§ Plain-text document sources
------------------------------------------------------------------------

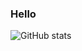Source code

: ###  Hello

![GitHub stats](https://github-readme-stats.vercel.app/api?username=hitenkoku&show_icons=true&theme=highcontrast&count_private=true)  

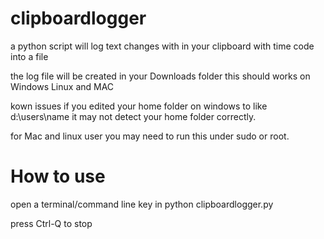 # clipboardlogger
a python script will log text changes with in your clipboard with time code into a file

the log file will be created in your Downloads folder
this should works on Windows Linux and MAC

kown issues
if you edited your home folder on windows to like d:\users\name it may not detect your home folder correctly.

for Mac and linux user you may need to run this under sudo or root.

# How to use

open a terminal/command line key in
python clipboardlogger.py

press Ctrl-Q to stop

------------------------------------------------------------------------

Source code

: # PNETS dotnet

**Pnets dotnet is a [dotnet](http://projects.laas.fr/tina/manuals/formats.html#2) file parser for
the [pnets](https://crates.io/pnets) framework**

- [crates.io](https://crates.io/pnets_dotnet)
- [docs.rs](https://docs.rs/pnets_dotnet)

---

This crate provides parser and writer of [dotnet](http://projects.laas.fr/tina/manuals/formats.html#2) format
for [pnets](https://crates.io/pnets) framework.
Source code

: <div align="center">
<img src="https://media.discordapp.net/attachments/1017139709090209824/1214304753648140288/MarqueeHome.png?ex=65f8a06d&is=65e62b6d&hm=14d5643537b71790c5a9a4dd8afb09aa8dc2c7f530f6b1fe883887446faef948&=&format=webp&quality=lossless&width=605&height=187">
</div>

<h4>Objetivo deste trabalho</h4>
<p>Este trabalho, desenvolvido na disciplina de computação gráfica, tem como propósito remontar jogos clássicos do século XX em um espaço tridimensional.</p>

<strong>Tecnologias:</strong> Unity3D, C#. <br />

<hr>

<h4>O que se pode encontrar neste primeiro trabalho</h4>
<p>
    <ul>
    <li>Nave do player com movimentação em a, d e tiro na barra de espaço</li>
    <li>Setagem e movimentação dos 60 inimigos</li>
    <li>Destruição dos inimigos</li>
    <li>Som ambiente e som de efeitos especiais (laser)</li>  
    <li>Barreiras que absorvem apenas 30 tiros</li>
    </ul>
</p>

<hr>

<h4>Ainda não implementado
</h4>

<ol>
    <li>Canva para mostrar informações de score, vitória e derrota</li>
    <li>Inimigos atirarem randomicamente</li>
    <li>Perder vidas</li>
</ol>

------------------------------------------------------------------------

§ Problem to solve
Output the lines above exactly, but only those between the line holding "a python script" and the line holding "kown issues", inclusive.

§ Task answer
a python script will log text changes with in your clipboard with time code into a file

the log file will be created in your Downloads folder
this should works on Windows Linux and MAC

kown issues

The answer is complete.